British Columbia — Vancouver-based Tahoe Resources has reported that a group of protesters near the town of Casillas in Guatemala has been blocking the road between its Escobal mine, near Minera San Rafael, and Guatemala City.
The company says the protests appear to relate to a variety of issues, including claims that mining at Escobal is causing seismic activity more than 20 km away in Casillas.
Tahoe reports that it’s working with the government, community leaders and others to resolve the situation peacefully and quickly.
Although shipments and supplies to and from the site have been delayed, the company does not expect any adjustments to its annual production or cost guidance as a result, and anticipates production and financial performance to be in line with mid-year expectations at the end of the second quarter.
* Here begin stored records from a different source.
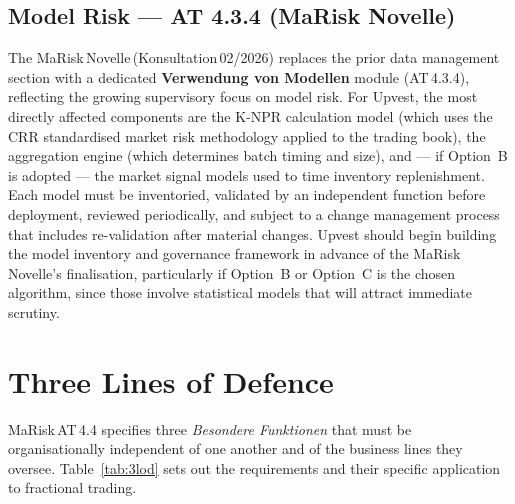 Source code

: \documentclass[12pt,a4paper]{report}
\begin{document}
\subsection{Model Risk --- AT 4.3.4 (MaRisk Novelle)}

The MaRisk\,Novelle\,(Konsultation\,02/2026) replaces the prior data management
section with a dedicated \textbf{Verwendung von Modellen} module (AT\,4.3.4),
reflecting the growing supervisory focus on model risk. For Upvest, the most
directly affected components are the K-NPR calculation model (which uses the CRR
standardised market risk methodology applied to the trading book), the
aggregation engine (which determines batch timing and size), and --- if Option~B
is adopted --- the market signal models used to time inventory replenishment.
Each model must be inventoried, validated by an independent function before
deployment, reviewed periodically, and subject to a change management process
that includes re-validation after material changes. Upvest should begin building
the model inventory and governance framework in advance of the MaRisk Novelle's
finalisation, particularly if Option~B or Option~C is the chosen algorithm,
since those involve statistical models that will attract immediate scrutiny.

\section{Three Lines of Defence}
\label{sec:3lod}

MaRisk\,AT\,4.4 specifies three \textit{Besondere Funktionen} that must be
organisationally independent of one another and of the business lines they
oversee. Table~\ref{tab:3lod} sets out the requirements and their specific
application to fractional trading.
\end{document}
Overview of the Escobal mine facing west, with San Rafael las Flores in background. Credit: Tahoe Resources
Tahoe president and CEO Ron Clayton said in a release that the roadblock has not affected the company’s guidance for the year.
“Our operations are performing well and we anticipate that our performance at mid-year will be well within expectations relative to our guidance,” he said. “However, the delay affects our partner communities and former land owners as well as our employees and suppliers since royalties, wages and fees may be delayed as a result.”
In 2016, Escobal produced 21.2 million oz. of silver in concentrate. The underground mine began commercial production in early 2014.
Recently, the British Columbia Court of Appeal issued a ruling allowing Guatemalan citizens who claim they suffered damages during a protest at the mine site to pursue the claim in Canada’s court system. Tahoe is appealing the ruling.